Task description
Only the lines holding "numbers" are wanted; find them in the listing and return each one.
[Provided entries — start]
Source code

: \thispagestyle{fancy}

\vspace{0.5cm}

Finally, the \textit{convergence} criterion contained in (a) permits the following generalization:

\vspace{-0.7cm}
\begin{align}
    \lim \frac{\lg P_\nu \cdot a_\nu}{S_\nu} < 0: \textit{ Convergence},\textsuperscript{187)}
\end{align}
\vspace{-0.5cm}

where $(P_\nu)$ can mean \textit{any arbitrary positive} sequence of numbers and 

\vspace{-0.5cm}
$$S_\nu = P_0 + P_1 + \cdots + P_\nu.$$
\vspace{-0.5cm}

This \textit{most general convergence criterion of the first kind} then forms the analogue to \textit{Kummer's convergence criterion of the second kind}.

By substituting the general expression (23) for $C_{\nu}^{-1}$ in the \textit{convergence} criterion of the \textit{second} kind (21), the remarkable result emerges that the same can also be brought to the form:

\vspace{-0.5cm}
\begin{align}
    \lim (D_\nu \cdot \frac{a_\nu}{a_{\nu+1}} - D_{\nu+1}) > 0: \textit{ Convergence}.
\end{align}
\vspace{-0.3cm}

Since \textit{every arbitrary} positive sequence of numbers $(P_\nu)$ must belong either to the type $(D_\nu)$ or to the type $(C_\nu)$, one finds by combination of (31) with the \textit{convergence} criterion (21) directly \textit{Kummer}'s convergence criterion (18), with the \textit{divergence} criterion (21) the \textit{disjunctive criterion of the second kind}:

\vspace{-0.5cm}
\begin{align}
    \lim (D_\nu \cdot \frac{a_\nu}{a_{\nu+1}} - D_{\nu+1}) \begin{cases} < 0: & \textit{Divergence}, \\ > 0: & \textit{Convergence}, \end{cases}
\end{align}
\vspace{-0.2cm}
[Provided entries — finish]
Answer to the problem
where $(P_\nu)$ can mean \textit{any arbitrary positive} sequence of numbers and 
Since \textit{every arbitrary} positive sequence of numbers $(P_\nu)$ must belong either to the type $(D_\nu)$ or to the type $(C_\nu)$, one finds by combination of (31) with the \textit{convergence} criterion (21) directly \textit{Kummer}'s convergence criterion (18), with the \textit{divergence} criterion (21) the \textit{disjunctive criterion of the second kind}:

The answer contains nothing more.